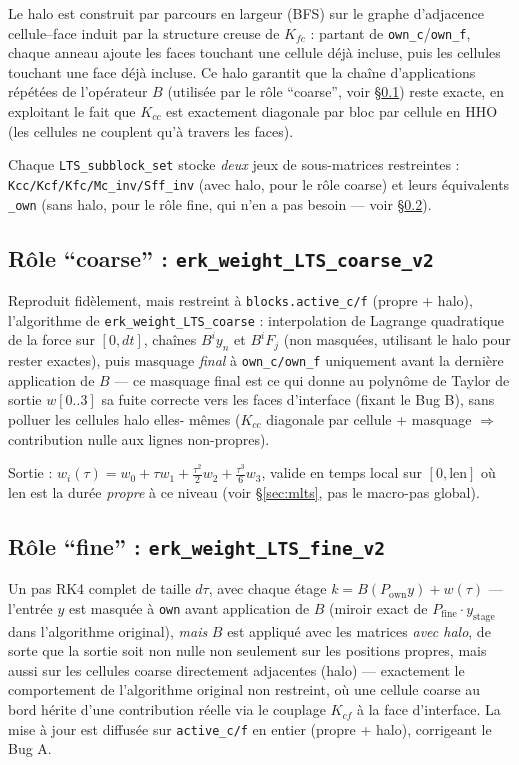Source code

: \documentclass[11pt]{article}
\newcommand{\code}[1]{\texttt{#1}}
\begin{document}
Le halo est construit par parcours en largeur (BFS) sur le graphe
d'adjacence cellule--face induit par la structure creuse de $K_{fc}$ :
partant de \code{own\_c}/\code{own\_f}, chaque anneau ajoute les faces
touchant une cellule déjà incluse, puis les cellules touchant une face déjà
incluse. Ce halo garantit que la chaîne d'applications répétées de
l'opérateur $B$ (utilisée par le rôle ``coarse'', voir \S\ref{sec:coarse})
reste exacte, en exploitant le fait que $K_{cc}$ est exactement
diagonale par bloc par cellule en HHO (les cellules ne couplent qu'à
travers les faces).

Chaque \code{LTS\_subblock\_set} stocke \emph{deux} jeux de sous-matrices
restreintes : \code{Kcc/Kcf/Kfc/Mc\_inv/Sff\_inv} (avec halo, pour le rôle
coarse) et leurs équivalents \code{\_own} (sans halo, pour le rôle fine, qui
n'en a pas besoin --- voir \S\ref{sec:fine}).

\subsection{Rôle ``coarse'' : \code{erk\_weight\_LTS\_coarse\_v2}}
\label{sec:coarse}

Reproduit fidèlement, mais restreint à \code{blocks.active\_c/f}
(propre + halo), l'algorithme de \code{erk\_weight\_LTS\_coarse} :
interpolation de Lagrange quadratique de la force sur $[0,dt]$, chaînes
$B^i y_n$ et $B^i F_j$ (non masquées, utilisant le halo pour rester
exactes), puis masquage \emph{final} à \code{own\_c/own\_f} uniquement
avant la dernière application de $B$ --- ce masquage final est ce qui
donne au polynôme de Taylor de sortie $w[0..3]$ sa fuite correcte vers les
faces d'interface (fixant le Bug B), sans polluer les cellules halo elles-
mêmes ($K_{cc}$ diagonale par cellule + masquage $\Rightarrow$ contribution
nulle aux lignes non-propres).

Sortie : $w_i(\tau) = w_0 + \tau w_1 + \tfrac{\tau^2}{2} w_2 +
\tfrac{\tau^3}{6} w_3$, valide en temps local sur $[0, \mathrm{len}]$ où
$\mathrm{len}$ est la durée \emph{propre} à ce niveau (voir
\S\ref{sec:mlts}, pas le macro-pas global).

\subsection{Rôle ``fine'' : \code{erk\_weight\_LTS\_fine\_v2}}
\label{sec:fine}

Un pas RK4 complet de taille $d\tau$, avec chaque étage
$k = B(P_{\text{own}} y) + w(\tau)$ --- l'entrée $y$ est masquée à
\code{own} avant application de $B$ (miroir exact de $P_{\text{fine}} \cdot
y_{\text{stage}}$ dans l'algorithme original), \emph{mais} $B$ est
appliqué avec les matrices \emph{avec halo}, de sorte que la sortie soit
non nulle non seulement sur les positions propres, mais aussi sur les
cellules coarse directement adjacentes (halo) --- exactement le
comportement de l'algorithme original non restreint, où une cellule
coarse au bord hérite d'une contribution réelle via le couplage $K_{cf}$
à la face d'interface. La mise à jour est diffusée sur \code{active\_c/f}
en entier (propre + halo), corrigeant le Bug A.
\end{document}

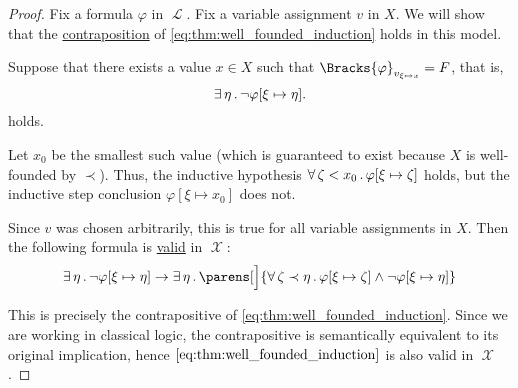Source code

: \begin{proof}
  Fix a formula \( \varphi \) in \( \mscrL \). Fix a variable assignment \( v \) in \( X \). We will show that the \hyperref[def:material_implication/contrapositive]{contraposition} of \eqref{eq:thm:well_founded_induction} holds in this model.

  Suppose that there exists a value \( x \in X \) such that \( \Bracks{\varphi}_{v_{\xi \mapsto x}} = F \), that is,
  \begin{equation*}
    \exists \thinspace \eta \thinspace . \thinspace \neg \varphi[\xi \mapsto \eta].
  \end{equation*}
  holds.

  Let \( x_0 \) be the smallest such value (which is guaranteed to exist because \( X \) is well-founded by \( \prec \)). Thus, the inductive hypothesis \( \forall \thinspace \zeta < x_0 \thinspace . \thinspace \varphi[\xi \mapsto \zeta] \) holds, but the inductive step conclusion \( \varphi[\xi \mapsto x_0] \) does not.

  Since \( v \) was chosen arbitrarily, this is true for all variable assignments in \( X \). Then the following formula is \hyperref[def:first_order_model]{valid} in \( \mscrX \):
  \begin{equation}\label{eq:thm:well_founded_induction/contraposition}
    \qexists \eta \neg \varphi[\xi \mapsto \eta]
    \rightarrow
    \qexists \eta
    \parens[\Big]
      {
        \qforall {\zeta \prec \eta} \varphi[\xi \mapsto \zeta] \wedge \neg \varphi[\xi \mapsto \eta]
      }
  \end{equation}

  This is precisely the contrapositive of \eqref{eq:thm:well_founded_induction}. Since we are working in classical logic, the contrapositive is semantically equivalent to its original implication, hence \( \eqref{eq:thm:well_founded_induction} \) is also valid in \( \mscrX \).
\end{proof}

────────────────────

*PROBLEM TO SOLVE*
Return the data word for word without its pictures.

*WORKED SOLUTION*
Source code

: \documentclass[11pt]{article}
\newcommand{\code}[1]{\texttt{#1}}
\begin{document}
Le halo est construit par parcours en largeur (BFS) sur le graphe
d'adjacence cellule--face induit par la structure creuse de $K_{fc}$ :
partant de \code{own\_c}/\code{own\_f}, chaque anneau ajoute les faces
touchant une cellule déjà incluse, puis les cellules touchant une face déjà
incluse. Ce halo garantit que la chaîne d'applications répétées de
l'opérateur $B$ (utilisée par le rôle ``coarse'', voir \S\ref{sec:coarse})
reste exacte, en exploitant le fait que $K_{cc}$ est exactement
diagonale par bloc par cellule en HHO (les cellules ne couplent qu'à
travers les faces).

Chaque \code{LTS\_subblock\_set} stocke \emph{deux} jeux de sous-matrices
restreintes : \code{Kcc/Kcf/Kfc/Mc\_inv/Sff\_inv} (avec halo, pour le rôle
coarse) et leurs équivalents \code{\_own} (sans halo, pour le rôle fine, qui
n'en a pas besoin --- voir \S\ref{sec:fine}).

\subsection{Rôle ``coarse'' : \code{erk\_weight\_LTS\_coarse\_v2}}
\label{sec:coarse}

Reproduit fidèlement, mais restreint à \code{blocks.active\_c/f}
(propre + halo), l'algorithme de \code{erk\_weight\_LTS\_coarse} :
interpolation de Lagrange quadratique de la force sur $[0,dt]$, chaînes
$B^i y_n$ et $B^i F_j$ (non masquées, utilisant le halo pour rester
exactes), puis masquage \emph{final} à \code{own\_c/own\_f} uniquement
avant la dernière application de $B$ --- ce masquage final est ce qui
donne au polynôme de Taylor de sortie $w[0..3]$ sa fuite correcte vers les
faces d'interface (fixant le Bug B), sans polluer les cellules halo elles-
mêmes ($K_{cc}$ diagonale par cellule + masquage $\Rightarrow$ contribution
nulle aux lignes non-propres).

Sortie : $w_i(\tau) = w_0 + \tau w_1 + \tfrac{\tau^2}{2} w_2 +
\tfrac{\tau^3}{6} w_3$, valide en temps local sur $[0, \mathrm{len}]$ où
$\mathrm{len}$ est la durée \emph{propre} à ce niveau (voir
\S\ref{sec:mlts}, pas le macro-pas global).

\subsection{Rôle ``fine'' : \code{erk\_weight\_LTS\_fine\_v2}}
\label{sec:fine}

Un pas RK4 complet de taille $d\tau$, avec chaque étage
$k = B(P_{\text{own}} y) + w(\tau)$ --- l'entrée $y$ est masquée à
\code{own} avant application de $B$ (miroir exact de $P_{\text{fine}} \cdot
y_{\text{stage}}$ dans l'algorithme original), \emph{mais} $B$ est
appliqué avec les matrices \emph{avec halo}, de sorte que la sortie soit
non nulle non seulement sur les positions propres, mais aussi sur les
cellules coarse directement adjacentes (halo) --- exactement le
comportement de l'algorithme original non restreint, où une cellule
coarse au bord hérite d'une contribution réelle via le couplage $K_{cf}$
à la face d'interface. La mise à jour est diffusée sur \code{active\_c/f}
en entier (propre + halo), corrigeant le Bug A.
\end{document}

Source code

: \begin{proof}
  Fix a formula \( \varphi \) in \( \mscrL \). Fix a variable assignment \( v \) in \( X \). We will show that the \hyperref[def:material_implication/contrapositive]{contraposition} of \eqref{eq:thm:well_founded_induction} holds in this model.

  Suppose that there exists a value \( x \in X \) such that \( \Bracks{\varphi}_{v_{\xi \mapsto x}} = F \), that is,
  \begin{equation*}
    \exists \thinspace \eta \thinspace . \thinspace \neg \varphi[\xi \mapsto \eta].
  \end{equation*}
  holds.

  Let \( x_0 \) be the smallest such value (which is guaranteed to exist because \( X \) is well-founded by \( \prec \)). Thus, the inductive hypothesis \( \forall \thinspace \zeta < x_0 \thinspace . \thinspace \varphi[\xi \mapsto \zeta] \) holds, but the inductive step conclusion \( \varphi[\xi \mapsto x_0] \) does not.

  Since \( v \) was chosen arbitrarily, this is true for all variable assignments in \( X \). Then the following formula is \hyperref[def:first_order_model]{valid} in \( \mscrX \):
  \begin{equation}\label{eq:thm:well_founded_induction/contraposition}
    \qexists \eta \neg \varphi[\xi \mapsto \eta]
    \rightarrow
    \qexists \eta
    \parens[\Big]
      {
        \qforall {\zeta \prec \eta} \varphi[\xi \mapsto \zeta] \wedge \neg \varphi[\xi \mapsto \eta]
      }
  \end{equation}

  This is precisely the contrapositive of \eqref{eq:thm:well_founded_induction}. Since we are working in classical logic, the contrapositive is semantically equivalent to its original implication, hence \( \eqref{eq:thm:well_founded_induction} \) is also valid in \( \mscrX \).
\end{proof}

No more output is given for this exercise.